Haim Malka
CNN (Opinion)
October 6, 2011 - 12:00am

For a brief moment, the Palestinian statehood debate brought together two leaders seemingly at odds: President Obama and Prime Minister Netanyahu. Many Israelis were genuinely surprised by the depth of President Obama’s defense of Israel at the United Nations.

Despite the brief comfort that Obama’s words brought to many Israelis, the episode exposes a difficult predicament for both allies: Israel is increasingly dependent on the United States to manage its most pressing diplomatic and security challenges at a time when the United States, try as it might, is less capable of effectively addressing those challenges. The quandary will further complicate U.S.-Israel relations in the months and years ahead by aggravating political and strategic differences, primarily over the Palestinian issue.
The dramatic deterioration of Israel’s strategic environment compounds the dilemma, as the country faces its most serious combination of military and diplomatic threats in decades.
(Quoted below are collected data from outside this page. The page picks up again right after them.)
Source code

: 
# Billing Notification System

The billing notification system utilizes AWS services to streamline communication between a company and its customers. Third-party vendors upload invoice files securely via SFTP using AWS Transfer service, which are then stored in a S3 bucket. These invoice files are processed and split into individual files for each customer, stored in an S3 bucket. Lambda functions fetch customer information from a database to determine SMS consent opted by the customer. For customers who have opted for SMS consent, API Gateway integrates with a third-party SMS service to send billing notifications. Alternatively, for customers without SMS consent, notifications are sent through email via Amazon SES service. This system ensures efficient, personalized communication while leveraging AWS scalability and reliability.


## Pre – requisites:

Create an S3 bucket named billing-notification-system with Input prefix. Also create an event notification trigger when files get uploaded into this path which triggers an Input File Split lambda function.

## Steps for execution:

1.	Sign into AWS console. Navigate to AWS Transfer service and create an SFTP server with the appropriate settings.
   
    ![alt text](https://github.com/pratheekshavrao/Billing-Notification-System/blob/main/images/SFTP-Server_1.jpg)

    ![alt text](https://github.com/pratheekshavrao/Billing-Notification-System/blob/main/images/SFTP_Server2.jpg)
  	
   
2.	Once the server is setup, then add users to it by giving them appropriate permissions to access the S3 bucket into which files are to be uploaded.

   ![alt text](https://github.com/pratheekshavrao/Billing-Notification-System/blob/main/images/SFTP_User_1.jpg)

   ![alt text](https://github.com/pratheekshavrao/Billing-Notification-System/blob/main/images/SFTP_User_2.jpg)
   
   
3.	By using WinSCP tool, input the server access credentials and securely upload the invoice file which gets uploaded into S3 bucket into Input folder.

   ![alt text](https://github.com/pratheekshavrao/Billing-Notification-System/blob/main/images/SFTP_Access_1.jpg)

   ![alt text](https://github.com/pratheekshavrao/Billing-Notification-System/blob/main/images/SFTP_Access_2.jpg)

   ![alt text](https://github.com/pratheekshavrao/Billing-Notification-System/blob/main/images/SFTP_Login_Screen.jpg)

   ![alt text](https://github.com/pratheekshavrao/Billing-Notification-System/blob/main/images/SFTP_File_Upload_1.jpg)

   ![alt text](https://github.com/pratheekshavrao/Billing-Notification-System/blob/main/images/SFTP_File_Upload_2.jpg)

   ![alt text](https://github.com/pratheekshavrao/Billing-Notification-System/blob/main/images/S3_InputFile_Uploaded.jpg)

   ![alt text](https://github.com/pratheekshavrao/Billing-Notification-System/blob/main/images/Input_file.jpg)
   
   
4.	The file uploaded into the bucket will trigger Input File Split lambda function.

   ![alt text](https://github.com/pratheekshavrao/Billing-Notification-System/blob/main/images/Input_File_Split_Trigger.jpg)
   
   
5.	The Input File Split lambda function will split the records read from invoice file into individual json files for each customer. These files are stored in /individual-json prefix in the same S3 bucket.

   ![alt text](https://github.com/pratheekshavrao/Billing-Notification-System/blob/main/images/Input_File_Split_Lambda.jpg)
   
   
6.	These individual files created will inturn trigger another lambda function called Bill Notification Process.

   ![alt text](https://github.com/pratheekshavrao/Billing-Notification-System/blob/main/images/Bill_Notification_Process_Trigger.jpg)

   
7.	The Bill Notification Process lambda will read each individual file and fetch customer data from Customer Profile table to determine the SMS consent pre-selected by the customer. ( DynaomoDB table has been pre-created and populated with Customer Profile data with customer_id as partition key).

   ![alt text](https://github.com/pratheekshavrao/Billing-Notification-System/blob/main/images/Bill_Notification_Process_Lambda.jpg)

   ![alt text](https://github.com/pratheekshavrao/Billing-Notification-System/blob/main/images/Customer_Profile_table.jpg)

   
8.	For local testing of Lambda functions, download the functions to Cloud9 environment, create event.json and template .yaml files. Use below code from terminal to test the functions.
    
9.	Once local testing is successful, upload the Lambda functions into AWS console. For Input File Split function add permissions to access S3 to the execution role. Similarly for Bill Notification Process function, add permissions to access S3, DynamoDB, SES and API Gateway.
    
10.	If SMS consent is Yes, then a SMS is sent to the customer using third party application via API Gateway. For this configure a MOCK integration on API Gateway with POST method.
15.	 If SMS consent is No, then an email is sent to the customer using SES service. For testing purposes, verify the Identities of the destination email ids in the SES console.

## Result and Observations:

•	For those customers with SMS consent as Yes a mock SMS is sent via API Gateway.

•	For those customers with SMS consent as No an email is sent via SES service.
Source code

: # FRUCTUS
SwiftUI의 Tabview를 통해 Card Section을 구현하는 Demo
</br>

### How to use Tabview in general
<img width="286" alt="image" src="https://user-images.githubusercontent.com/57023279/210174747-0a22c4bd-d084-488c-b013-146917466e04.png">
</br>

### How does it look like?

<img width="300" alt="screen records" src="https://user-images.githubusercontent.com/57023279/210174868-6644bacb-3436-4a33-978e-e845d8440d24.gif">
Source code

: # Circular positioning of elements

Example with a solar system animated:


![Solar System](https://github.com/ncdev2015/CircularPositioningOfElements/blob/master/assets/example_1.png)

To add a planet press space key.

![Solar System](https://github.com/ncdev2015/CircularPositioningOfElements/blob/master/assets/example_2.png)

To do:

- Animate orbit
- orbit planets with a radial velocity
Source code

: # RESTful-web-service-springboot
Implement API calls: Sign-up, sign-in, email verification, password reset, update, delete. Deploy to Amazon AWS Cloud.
Israel’s common interests with the Mubarak regime on everything from containing Iran to pressuring Hamas in Gaza have largely evaporated. Turkey is moving from a strategic partner to a potential adversary. The Palestinian statehood drive threatens to deepen the diplomatic assault against Israel and heighten its growing isolation. Meanwhile, the Iranian threat looms in the background, as the Islamic Republic continues pursuing its nuclear weapons program while its allies Hamas and Hezbollah remain firmly entrenched. While some of these challenges are constant, the current combination is increasingly difficult for Israel to manage.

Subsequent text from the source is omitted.